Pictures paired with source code
────────
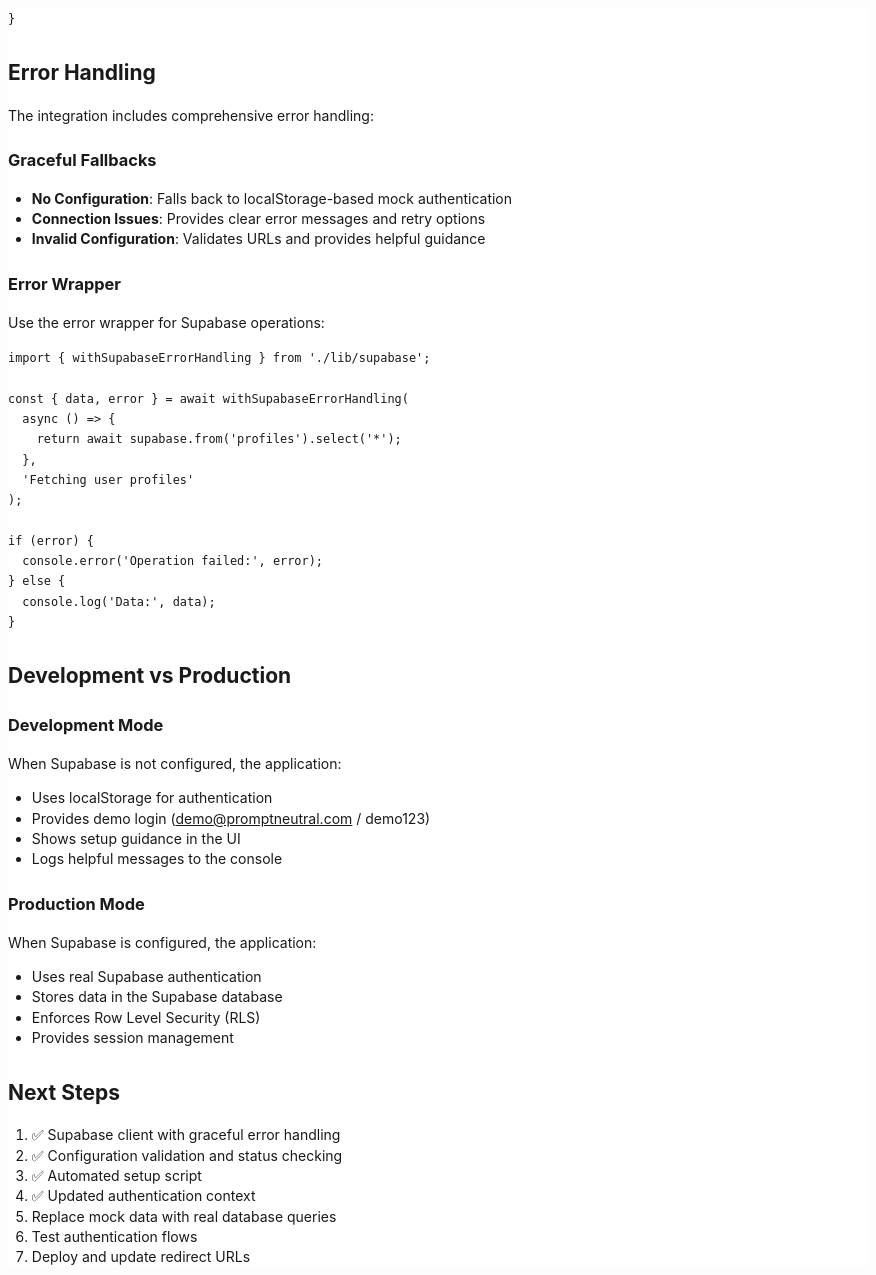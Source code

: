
 ```tsx
}
```

## Error Handling

The integration includes comprehensive error handling:

### Graceful Fallbacks

- **No Configuration**: Falls back to localStorage-based mock authentication
- **Connection Issues**: Provides clear error messages and retry options
- **Invalid Configuration**: Validates URLs and provides helpful guidance

### Error Wrapper

Use the error wrapper for Supabase operations:

```tsx
import { withSupabaseErrorHandling } from './lib/supabase';

const { data, error } = await withSupabaseErrorHandling(
  async () => {
    return await supabase.from('profiles').select('*');
  },
  'Fetching user profiles'
);

if (error) {
  console.error('Operation failed:', error);
} else {
  console.log('Data:', data);
}
```

## Development vs Production

### Development Mode

When Supabase is not configured, the application:
- Uses localStorage for authentication
- Provides demo login (demo@promptneutral.com / demo123)
- Shows setup guidance in the UI
- Logs helpful messages to the console

### Production Mode

When Supabase is configured, the application:
- Uses real Supabase authentication
- Stores data in the Supabase database
- Enforces Row Level Security (RLS)
- Provides session management

## Next Steps

1. ✅ Supabase client with graceful error handling
2. ✅ Configuration validation and status checking
3. ✅ Automated setup script
4. ✅ Updated authentication context
5. Replace mock data with real database queries
6. Test authentication flows
7. Deploy and update redirect URLs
────────
The problem.
In the records, which lines use the word "withSupabaseErrorHandling"? Report them.

Output for this task.
import { withSupabaseErrorHandling } from './lib/supabase';
const { data, error } = await withSupabaseErrorHandling(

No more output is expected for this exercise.